At that point, and for weeks afterward, Higgins was still logged onto the game, according to her online profile.
“She’s in YoVille more than she’s in real life,” Cullen said. “I removed her from my YoVille club, and I removed her as a friend on Facebook.”
In YoVille, Higgins’ virtual self most recently was a green-eyed blonde dressed in a black and white bee costume with antennae and yellow high heels. She went by the name Queen Mom Betty, and later Queenie.
In YoVille, the avatars work, play, socialize, buy homes, and earn coins by visiting the virtual homes of other players and by buying and selling rare items released for a short period of time and then removed from the game.
With almost 7 million monthly users, YoVille was a precursor to other popular online social games, such as Farmville, also created by Zynga.
Cullen said concerns he and other YoVille Business Leaders Association members had about Higgins grew after they read Higgins was convicted in 1991 for stealing money from a Gardiner school lunch program.
“My issue is that she stole from a school,” said Cullen, an elementary school principal who lives in Leonardo, N.J.
“The other issue is that for the past two or three months, she’s been attacking other people in the game, saying they’re not who they said they were. Meanwhile, she’s not living in the state she described.”
Higgins told other players she had helped her son buy a home and was planning an elaborate ceremony for her daughter’s upcoming wedding.
“None of us knew this was going on with Bettysue,” Cullen said. “My club has honest buyers and sellers.” YBLA club members are spread across much of the English-speaking world with some in the United States as well as Japan, Australia, Pakistan, Ireland, Great Britain.
Cullen contacted the Kennebec Journal after reading a story about Higgins and learning that Higgins’ real life contrasted sharply with what he had been told and after she refused to respond to his questions.
“I couldn’t understand how she could be so poor and so rich in the game,” Cullen said. “It made sense when I thought she was assistant director of the Maine Trial Lawyers Association. It doesn’t make sense now.
As of March 14, the Higgins’ account had more than 28 million YoVille coins, a very high coin total, according to Cullen. In YoVille, according to online sources, approximately 5,000 coins can be bought for $10.
“Most players would be nervous about having more than 10 million coins because Zynga might suspect that they were coin-sellers,” he said. Coin-selling is against the rules of the YoVille.
Cullen described YoVille as “a nice place where you can meet people from all over the world and not have to leave your house.” He said it holds particular appeal for those who don’t socialize much in the real world because they’re home with children or because they live in rural areas.

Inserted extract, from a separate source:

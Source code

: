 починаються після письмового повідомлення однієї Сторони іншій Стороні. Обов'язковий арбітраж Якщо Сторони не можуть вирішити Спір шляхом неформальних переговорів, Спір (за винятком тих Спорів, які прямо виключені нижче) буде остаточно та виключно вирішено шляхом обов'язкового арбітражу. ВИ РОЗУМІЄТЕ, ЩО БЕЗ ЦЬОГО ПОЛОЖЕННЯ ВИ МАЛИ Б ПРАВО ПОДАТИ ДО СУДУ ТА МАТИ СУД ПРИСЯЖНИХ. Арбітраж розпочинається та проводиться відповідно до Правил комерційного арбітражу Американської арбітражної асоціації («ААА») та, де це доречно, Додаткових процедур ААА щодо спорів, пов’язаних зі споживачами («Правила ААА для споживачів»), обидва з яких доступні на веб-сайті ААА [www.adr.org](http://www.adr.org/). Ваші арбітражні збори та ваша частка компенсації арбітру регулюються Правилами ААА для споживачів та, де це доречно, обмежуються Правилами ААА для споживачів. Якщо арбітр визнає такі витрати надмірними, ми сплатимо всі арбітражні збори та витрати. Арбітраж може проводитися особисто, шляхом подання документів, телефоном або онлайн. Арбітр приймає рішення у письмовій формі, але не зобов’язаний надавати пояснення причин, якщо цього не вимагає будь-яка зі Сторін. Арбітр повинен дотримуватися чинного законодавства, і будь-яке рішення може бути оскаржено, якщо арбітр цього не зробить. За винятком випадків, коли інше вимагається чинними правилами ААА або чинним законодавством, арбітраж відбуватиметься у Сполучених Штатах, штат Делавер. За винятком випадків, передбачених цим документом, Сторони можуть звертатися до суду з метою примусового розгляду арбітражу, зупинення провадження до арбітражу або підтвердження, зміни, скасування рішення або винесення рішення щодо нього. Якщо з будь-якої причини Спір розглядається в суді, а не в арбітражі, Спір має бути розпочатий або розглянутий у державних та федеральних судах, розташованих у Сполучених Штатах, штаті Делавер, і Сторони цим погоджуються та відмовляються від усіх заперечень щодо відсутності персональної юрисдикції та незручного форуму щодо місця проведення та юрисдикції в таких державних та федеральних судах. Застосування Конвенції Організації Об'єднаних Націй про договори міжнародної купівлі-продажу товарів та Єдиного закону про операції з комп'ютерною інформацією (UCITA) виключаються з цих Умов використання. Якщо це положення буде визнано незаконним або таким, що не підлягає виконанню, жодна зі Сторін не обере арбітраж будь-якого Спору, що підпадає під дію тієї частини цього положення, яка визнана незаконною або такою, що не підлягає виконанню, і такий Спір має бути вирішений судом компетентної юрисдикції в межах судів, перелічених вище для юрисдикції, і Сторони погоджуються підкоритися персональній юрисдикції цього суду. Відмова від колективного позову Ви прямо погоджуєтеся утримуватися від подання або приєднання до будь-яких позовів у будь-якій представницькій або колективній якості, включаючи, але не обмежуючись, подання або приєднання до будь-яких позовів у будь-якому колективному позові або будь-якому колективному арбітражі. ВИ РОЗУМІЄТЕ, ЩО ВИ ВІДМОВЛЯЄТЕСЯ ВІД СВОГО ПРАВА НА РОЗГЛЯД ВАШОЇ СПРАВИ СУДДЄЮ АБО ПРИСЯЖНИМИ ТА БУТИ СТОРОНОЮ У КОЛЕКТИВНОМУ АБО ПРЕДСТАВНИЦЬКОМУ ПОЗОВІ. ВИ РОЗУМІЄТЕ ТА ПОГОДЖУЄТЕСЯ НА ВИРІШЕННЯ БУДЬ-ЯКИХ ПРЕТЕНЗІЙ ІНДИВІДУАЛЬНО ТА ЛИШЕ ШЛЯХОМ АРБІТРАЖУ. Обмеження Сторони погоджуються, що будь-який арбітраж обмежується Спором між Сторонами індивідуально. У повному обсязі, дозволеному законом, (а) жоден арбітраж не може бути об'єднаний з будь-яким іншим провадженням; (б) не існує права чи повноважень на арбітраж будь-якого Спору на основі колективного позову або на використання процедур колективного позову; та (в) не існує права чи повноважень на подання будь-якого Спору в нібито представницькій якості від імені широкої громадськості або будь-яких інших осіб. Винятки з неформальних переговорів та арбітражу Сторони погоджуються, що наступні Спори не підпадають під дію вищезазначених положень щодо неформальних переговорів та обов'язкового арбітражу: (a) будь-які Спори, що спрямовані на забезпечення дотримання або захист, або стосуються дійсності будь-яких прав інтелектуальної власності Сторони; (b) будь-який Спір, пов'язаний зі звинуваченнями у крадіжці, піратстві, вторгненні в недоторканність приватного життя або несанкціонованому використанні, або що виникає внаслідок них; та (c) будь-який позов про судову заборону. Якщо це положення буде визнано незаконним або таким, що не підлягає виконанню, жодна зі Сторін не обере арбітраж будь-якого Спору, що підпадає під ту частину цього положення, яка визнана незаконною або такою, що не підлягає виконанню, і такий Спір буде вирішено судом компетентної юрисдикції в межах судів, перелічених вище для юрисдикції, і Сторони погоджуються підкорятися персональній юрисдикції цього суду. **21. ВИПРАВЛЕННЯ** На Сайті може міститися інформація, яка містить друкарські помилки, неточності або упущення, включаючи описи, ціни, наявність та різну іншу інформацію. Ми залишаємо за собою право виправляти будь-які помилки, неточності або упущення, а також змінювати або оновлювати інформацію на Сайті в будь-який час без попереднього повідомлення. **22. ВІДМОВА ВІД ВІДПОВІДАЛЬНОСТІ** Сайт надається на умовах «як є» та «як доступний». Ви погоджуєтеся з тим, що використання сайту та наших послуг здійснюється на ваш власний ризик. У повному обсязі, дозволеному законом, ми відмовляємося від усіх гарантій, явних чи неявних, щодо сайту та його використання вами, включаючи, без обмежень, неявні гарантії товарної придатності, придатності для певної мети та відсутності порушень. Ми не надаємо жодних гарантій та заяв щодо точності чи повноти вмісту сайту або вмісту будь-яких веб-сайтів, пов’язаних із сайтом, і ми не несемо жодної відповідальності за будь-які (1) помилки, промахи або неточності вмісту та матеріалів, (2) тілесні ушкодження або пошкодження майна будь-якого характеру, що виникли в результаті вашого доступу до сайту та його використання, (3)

After a year or so of meeting in YoVille, participants generally start using phones (sometimes via Skype) to talk to one another in real time, and they share details about their real life and families, according to Cullen.
“I spoke to her on the phone every day for the past year and a half,” Cullen said. “Ms. Higgins was my right-hand person.” Higgins was one of eight officers among the YBLA population of 150.
Higgins, who pleaded not guilty on Feb. 23 to charges of theft by unauthorized taking and forgery, was scheduled back in court Tuesday, but her appearance was continued until the June 7.
The prosecutor, Assistant Attorney General Leann Robbin had requested the delay since she had to be in court in Bangor.
Higgins remains free on bail with the condition that she call her attorney, Ronald Bourget, weekly.
“We would not be in a position to disclose to the KJ Bettysue Higgins’ comments one way or the other with regard to gaming,” Bourget said on Monday. “This is the first I’ve become aware that there may be some online gaming involved. I’m am interested in investigating whether there’s a gambling or online gaming habit in this case because it has have been recognized in some courts as mitigating behavior, and it’s certainly something that I will look at.”
Robbin declined to comment on the case.
Another club officer, Victoria Smith of Claremont, N.C., is still smarting from what she says was a betrayal of a woman she had befriended three year ago.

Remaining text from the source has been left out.